[SUPPLIED INFORMATION — start]
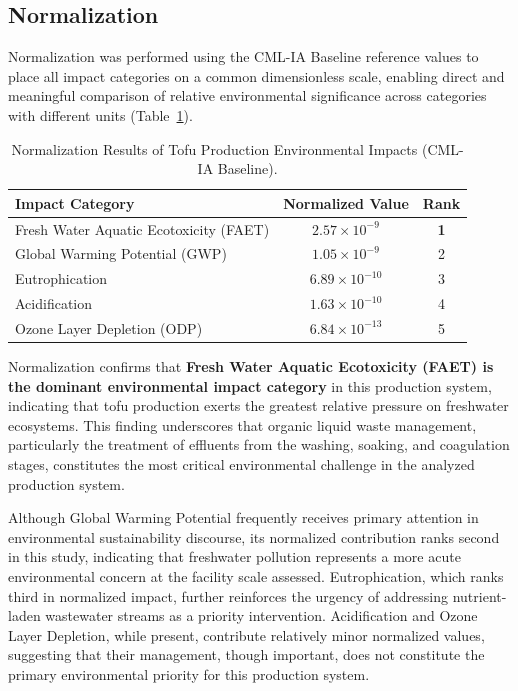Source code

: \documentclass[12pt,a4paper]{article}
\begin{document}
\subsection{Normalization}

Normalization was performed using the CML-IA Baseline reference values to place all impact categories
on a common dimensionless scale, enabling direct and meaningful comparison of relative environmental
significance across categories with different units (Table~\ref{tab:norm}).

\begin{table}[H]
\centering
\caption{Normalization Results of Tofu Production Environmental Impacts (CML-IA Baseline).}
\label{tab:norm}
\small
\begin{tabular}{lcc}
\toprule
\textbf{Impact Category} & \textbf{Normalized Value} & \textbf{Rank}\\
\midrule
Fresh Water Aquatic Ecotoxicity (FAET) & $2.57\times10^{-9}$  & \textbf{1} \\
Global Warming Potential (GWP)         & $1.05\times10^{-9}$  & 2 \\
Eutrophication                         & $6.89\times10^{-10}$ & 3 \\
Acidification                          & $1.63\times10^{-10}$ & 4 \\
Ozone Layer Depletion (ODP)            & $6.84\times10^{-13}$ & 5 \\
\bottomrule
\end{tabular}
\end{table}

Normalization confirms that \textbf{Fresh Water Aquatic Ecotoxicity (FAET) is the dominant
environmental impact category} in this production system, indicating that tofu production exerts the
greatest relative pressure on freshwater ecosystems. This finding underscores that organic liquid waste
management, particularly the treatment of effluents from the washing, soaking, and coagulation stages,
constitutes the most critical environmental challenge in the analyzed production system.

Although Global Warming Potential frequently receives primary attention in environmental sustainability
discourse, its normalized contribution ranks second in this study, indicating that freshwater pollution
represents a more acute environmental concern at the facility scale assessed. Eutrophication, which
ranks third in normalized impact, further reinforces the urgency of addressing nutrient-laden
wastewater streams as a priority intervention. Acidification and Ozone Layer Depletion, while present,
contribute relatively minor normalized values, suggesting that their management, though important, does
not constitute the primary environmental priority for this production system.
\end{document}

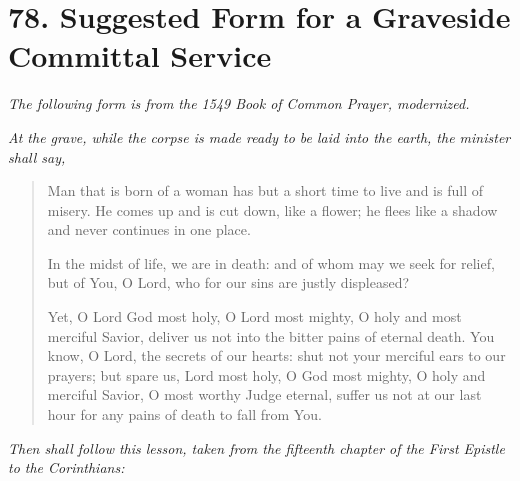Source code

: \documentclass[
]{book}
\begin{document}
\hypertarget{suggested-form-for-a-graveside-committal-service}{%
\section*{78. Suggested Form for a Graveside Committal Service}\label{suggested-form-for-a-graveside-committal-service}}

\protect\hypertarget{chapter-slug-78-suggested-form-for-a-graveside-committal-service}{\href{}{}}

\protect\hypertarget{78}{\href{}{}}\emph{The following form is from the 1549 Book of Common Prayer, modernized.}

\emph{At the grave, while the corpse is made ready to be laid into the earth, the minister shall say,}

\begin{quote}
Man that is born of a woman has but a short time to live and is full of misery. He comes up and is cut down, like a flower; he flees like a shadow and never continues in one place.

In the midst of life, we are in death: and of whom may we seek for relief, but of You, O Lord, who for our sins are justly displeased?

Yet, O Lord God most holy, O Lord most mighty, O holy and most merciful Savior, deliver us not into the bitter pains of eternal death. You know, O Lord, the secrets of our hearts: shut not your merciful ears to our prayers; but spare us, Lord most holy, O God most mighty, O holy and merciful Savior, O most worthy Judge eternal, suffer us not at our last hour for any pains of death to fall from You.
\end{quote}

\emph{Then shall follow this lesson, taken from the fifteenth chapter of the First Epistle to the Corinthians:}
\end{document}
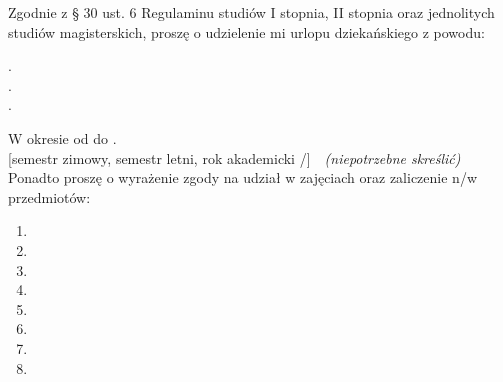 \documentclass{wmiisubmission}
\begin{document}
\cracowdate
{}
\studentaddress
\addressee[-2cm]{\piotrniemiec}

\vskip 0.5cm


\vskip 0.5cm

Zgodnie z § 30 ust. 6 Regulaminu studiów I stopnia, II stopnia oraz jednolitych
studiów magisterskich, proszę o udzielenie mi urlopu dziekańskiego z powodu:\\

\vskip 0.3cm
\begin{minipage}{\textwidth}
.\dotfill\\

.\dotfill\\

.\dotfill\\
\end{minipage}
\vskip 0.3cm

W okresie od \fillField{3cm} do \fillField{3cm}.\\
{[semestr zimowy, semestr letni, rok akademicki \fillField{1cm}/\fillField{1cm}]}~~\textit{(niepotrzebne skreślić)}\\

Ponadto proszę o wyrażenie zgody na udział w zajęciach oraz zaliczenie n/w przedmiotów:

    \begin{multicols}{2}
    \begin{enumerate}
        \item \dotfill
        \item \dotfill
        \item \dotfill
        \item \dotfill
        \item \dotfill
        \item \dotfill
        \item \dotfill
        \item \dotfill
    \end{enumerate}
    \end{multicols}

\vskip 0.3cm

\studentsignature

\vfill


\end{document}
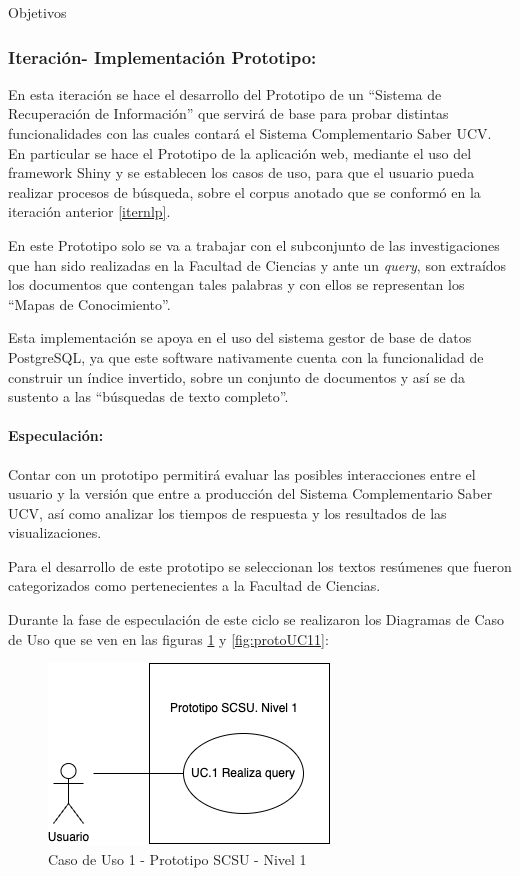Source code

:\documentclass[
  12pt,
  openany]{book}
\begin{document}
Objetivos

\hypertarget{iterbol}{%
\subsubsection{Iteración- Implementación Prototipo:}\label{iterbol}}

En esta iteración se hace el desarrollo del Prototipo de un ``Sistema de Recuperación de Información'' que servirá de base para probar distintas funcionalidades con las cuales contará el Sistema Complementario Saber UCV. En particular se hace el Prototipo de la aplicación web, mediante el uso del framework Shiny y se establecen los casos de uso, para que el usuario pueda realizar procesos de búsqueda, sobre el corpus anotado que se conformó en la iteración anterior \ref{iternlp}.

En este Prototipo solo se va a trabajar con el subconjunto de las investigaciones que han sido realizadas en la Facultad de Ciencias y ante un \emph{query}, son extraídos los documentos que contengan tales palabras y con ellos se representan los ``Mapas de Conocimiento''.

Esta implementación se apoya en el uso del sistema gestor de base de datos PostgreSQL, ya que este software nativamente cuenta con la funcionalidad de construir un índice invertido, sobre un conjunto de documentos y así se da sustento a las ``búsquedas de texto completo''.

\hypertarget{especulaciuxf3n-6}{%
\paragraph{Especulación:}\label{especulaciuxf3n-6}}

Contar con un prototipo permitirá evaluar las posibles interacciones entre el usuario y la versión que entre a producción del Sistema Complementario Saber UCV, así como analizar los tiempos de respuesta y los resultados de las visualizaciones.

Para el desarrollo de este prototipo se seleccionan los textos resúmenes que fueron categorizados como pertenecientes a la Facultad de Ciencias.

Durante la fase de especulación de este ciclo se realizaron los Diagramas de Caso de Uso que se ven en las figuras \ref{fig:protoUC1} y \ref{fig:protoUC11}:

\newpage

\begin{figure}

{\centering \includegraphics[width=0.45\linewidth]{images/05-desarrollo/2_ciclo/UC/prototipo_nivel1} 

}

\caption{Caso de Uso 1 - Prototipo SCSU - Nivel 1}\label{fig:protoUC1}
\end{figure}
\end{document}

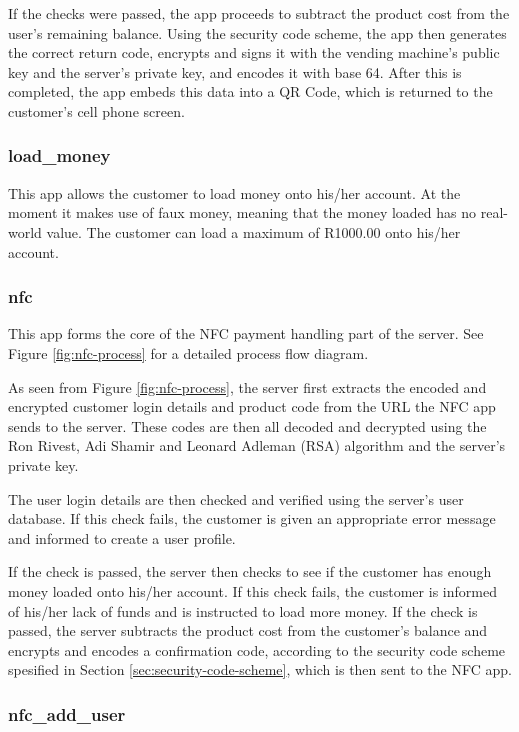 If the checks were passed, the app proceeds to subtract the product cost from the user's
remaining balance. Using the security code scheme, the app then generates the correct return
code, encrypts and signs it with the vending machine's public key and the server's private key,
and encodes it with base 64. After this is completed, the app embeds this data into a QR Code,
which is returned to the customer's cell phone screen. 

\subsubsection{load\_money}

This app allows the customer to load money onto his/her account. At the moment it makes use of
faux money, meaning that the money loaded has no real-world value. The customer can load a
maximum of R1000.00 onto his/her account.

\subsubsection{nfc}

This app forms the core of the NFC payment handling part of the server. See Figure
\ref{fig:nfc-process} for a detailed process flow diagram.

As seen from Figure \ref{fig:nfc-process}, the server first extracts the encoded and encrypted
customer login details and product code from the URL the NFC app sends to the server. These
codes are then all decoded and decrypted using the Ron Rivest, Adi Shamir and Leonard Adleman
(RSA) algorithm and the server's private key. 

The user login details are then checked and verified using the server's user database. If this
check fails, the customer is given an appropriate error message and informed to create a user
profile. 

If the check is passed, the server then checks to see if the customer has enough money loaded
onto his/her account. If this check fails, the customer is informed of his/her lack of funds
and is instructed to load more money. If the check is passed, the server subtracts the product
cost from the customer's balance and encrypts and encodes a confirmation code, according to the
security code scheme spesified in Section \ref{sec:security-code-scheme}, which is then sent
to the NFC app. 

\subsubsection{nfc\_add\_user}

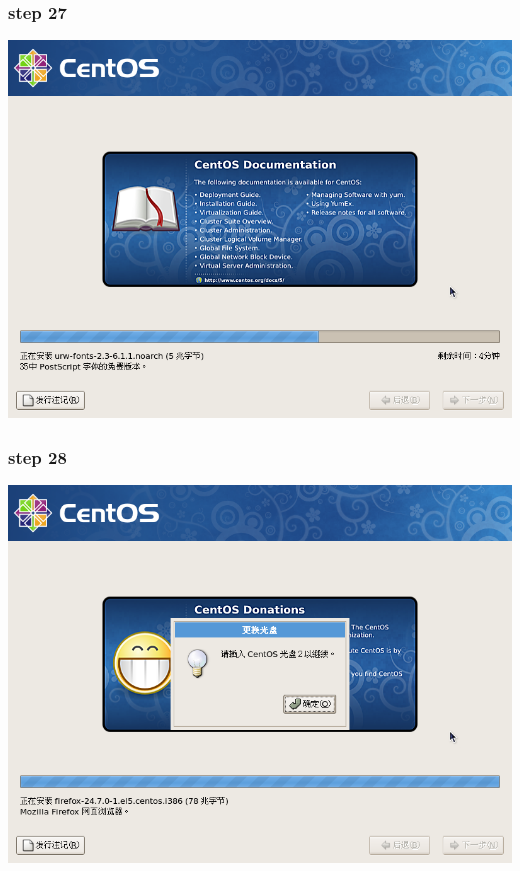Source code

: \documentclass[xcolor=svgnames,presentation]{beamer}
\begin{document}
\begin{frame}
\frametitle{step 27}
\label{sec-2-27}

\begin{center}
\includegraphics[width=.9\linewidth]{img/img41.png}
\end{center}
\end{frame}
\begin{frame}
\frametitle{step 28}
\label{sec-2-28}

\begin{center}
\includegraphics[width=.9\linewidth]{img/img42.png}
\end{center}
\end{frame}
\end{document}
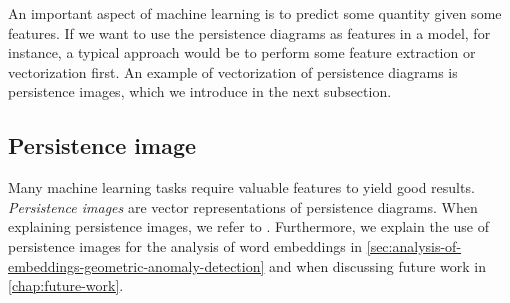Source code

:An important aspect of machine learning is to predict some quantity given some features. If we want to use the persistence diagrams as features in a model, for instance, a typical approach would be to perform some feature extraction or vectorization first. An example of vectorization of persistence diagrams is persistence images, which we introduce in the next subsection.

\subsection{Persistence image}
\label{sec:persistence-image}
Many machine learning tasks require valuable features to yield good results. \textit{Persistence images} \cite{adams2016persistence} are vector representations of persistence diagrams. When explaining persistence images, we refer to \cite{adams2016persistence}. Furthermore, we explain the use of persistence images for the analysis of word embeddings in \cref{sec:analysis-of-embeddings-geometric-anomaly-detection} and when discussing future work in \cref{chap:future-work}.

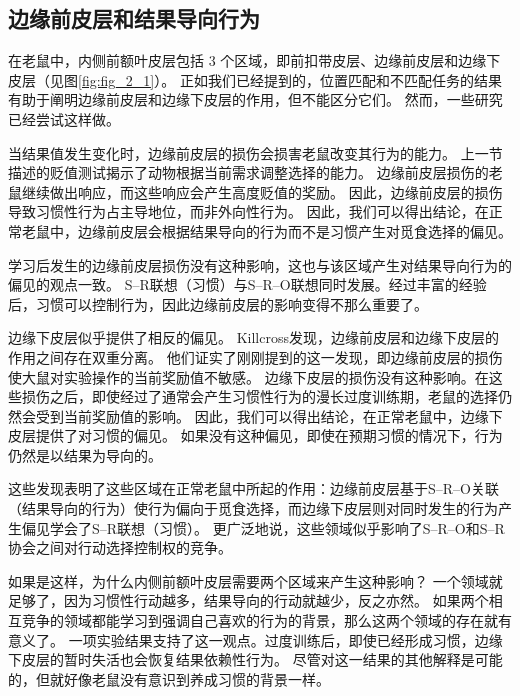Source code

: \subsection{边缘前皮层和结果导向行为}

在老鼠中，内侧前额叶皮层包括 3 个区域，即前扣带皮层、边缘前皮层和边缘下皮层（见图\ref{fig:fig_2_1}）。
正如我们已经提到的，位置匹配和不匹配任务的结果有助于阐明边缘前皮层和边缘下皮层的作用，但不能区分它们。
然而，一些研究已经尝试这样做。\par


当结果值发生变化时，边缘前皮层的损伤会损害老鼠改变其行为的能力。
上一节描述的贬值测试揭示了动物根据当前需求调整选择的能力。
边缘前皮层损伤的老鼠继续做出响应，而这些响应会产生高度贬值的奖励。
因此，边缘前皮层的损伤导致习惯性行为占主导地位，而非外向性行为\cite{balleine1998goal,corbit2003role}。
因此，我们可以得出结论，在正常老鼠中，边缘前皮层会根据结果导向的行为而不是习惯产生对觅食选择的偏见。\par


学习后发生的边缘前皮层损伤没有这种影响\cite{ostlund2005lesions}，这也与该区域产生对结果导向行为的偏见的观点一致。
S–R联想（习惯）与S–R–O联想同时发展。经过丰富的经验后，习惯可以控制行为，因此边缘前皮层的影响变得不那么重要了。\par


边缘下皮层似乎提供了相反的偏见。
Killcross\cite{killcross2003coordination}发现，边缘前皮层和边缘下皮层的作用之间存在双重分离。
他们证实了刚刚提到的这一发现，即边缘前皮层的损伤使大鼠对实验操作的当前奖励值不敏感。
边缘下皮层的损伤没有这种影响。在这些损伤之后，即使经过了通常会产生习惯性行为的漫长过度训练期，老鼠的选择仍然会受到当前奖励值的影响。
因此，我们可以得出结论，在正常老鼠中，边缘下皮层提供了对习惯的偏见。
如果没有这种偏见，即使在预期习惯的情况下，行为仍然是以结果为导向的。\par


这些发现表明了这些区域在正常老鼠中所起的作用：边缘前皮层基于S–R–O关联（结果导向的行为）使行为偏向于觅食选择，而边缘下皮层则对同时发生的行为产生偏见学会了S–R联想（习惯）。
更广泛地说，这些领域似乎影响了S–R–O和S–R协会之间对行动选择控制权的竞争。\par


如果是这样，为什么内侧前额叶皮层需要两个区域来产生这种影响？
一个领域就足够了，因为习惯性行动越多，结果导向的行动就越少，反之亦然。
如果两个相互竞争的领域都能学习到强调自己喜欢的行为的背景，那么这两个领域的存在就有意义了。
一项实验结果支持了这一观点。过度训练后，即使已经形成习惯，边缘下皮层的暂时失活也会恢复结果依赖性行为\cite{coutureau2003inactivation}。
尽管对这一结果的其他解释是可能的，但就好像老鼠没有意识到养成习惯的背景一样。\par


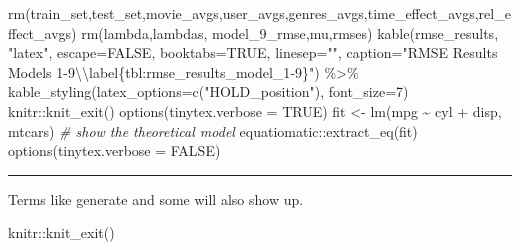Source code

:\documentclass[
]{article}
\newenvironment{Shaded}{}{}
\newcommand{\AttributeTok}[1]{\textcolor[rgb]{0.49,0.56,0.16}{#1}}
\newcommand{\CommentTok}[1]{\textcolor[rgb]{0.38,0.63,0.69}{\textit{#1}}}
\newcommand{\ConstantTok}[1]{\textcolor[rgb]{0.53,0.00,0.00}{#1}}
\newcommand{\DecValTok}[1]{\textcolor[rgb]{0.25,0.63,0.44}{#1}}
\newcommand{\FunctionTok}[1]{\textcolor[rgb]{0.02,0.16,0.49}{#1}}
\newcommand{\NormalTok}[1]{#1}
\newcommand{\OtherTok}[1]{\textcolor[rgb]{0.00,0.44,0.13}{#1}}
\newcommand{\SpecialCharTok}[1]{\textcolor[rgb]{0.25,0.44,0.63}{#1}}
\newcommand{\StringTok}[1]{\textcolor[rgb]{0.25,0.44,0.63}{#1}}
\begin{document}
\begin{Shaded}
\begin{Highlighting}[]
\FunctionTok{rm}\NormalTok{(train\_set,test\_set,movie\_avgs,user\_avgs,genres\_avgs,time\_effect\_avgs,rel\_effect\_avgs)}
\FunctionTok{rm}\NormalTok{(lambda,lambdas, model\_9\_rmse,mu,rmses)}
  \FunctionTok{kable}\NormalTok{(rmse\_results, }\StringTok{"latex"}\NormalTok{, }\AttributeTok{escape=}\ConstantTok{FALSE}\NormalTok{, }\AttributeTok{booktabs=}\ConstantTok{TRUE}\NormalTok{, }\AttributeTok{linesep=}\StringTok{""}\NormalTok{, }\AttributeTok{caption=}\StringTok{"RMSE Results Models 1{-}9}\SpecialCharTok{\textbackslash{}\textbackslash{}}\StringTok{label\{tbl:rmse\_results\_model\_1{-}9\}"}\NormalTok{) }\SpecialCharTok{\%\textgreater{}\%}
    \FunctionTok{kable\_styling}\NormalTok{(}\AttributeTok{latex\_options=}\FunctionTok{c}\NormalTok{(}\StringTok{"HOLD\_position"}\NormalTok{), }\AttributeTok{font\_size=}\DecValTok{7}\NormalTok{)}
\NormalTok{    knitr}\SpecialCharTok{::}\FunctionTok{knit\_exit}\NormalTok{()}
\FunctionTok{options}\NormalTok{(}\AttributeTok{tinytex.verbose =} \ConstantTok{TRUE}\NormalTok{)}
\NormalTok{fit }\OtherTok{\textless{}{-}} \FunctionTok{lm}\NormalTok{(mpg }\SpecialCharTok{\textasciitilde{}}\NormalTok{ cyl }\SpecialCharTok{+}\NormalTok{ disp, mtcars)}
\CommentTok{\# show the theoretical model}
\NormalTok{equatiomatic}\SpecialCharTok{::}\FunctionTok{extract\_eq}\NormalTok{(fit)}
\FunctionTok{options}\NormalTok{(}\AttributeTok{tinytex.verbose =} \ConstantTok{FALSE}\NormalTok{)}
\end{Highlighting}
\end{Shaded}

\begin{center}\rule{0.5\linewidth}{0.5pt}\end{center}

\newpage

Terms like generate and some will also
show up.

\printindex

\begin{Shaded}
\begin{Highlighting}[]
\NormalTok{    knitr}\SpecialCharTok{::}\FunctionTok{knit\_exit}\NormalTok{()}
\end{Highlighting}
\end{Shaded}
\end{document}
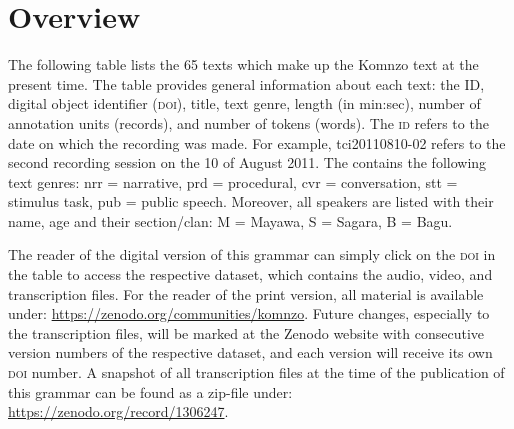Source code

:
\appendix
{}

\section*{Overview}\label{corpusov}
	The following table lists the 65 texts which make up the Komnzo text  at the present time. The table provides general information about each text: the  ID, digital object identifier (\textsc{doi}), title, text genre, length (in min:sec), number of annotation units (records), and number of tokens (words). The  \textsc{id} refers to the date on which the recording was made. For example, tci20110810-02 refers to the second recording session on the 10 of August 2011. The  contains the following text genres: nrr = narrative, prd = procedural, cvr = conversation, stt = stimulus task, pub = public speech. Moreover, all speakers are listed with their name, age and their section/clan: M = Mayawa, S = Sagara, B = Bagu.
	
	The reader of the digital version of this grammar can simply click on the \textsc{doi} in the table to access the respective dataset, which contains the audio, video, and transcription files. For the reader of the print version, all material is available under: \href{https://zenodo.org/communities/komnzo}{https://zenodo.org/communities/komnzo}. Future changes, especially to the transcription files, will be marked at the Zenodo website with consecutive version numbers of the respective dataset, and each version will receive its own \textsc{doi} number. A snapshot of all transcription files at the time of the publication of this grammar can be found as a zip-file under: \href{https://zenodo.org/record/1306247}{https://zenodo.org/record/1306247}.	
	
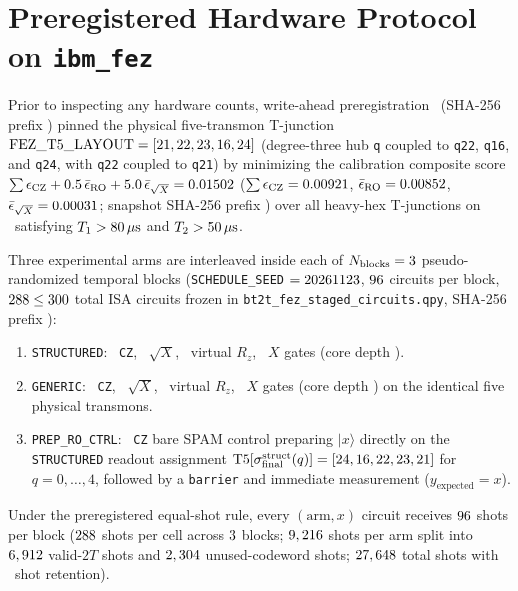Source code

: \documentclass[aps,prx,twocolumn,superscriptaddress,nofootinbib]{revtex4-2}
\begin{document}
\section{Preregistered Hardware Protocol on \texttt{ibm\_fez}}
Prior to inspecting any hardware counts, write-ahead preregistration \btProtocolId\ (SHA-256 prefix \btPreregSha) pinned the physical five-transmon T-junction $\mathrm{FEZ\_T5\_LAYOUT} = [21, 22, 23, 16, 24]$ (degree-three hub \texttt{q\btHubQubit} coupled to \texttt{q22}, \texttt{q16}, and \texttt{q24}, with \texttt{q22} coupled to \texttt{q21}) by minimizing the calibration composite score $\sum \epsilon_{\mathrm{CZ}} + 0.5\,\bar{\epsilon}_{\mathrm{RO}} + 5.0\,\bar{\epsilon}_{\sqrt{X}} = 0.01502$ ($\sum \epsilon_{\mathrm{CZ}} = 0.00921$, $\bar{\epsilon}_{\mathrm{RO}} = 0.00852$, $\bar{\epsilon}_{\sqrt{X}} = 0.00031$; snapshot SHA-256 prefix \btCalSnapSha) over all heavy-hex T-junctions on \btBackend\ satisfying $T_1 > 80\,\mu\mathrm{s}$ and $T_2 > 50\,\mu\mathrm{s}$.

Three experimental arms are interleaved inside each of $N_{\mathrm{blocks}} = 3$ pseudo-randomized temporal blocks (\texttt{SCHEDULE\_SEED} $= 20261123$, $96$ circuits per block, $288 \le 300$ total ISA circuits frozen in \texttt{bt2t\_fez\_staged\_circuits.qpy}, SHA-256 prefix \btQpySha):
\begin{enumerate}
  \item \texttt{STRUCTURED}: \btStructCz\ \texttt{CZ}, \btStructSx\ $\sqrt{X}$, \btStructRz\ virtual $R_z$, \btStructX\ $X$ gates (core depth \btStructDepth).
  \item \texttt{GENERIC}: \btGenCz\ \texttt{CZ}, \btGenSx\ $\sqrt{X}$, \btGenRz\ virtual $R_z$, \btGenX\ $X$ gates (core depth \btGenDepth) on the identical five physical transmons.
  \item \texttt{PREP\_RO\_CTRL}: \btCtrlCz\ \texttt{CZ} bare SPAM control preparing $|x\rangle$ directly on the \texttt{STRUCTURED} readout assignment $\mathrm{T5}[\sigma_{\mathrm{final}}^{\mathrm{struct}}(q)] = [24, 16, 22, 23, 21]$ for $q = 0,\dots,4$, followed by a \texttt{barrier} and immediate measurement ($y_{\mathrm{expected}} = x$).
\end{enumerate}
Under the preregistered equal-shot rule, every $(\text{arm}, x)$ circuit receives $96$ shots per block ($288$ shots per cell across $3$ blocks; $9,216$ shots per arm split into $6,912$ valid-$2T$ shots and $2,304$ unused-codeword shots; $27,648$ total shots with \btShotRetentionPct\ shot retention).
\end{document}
[SUPPLIED INFORMATION — finish]
» ASSIGNMENT
Using the records, report how many lines contain the word "textbf", adding no other text.

» ANSWER SPACE
3